Aus diesem Grund hat ihn Sergeant Smiths Mitteilung, heute werde ein Musiker, ein Komponist, die Polizeistation aufsuchen, so irritiert. Früher hielt der Konstabler Künstler für seltsame, womöglich etwas anrüchige Personen, deren Ansehen in keinem Verhältnis zu ihrem gesellschaftlichen Nutzen stand. Diese Meinung hat er inzwischen revidiert. Seit dem Chorkonzert von Finchingfield hegt er sogar eine heimliche Bewunderung für Menschen, denen es mit einer Handvoll Noten gelingt, aus einem Frühlingsfest ein unvergessliches Ereignis zu machen und aus der blonden Tochter eines Thaxteder Werkzeugmachers eine engelhafte Erscheinung. Irritiert hat ihn aber vor allem, dass Sergeant Smith, indem er sich heftig am Kopf kratzte, erklärte, er werde diesem Komponisten einige unangenehme Fragen stellen müssen, Fragen, deren Berechtigung er, der Sergeant, zwar prinzipiell einsehe, die ihm aber in diesem speziellen Fall doch eher unangebracht schienen. Wie auch immer, Befehl sei Befehl, und daher habe er den Komponisten zu sich gebeten. Man werde sehen.
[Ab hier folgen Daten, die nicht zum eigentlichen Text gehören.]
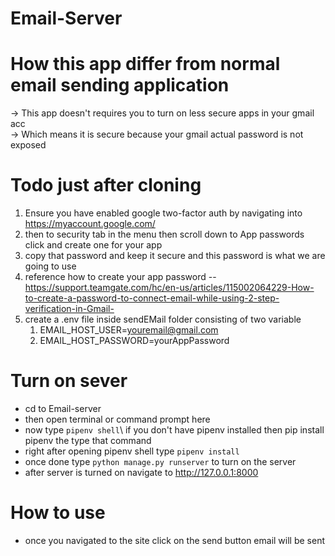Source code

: # Email-Server

# How this app differ from normal email sending application

-> This app doesn't requires you to turn on less secure apps in your gmail acc\
-> Which means it is secure because your gmail actual password is not exposed


# Todo just after cloning
1) Ensure you have enabled google two-factor auth by navigating into https://myaccount.google.com/
2) then to security tab in the menu then scroll down to App passwords click and create one for your app
3) copy that password and keep it secure and this password is what we are going to use
4) reference how to create your app password -- https://support.teamgate.com/hc/en-us/articles/115002064229-How-to-create-a-password-to-connect-email-while-using-2-step-verification-in-Gmail-  
5) create a .env file inside sendEMail folder
    consisting of two variable
    1) EMAIL_HOST_USER=youremail@gmail.com
    2) EMAIL_HOST_PASSWORD=yourAppPassword

# Turn on sever
* cd to Email-server
* then open terminal or command prompt here
* now type `pipenv shell`\ if you don't have pipenv installed then pip install pipenv the type that command
* right after opening pipenv shell type `pipenv install`
* once done type ` python manage.py runserver ` to turn on the server
* after server is turned on navigate to http://127.0.0.1:8000

# How to use
* once you navigated to the site click on the send button email will be sent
Auch Konstabler Brown würde dem Komponisten gerne ein paar Fragen stellen, aber dazu ist er nicht befugt. Er spielt wieder mit dem Ölkännchen in seinen Händen, während seine Gedanken zu Abigail Marshall wandern und zu den Worten, die er sich für ihr erstes Gespräch zurechtgelegt hat.

Dass Miss Marshall eine entfernte Verwandte eines der beiden Pferdediebe ist, die Sergeant Smiths Amtsvorgänger zu Tode prügelten, weiß der Konstabler nicht. Auch dem Sergeanten ist diese Tatsache nicht bekannt, und wäre sie es, hätte er seinem Untergebenen gegenüber taktvoll geschwiegen. Er hätte lediglich einige Erkundigungen über die Familie Marshall eingeholt. In aller Stille, versteht sich.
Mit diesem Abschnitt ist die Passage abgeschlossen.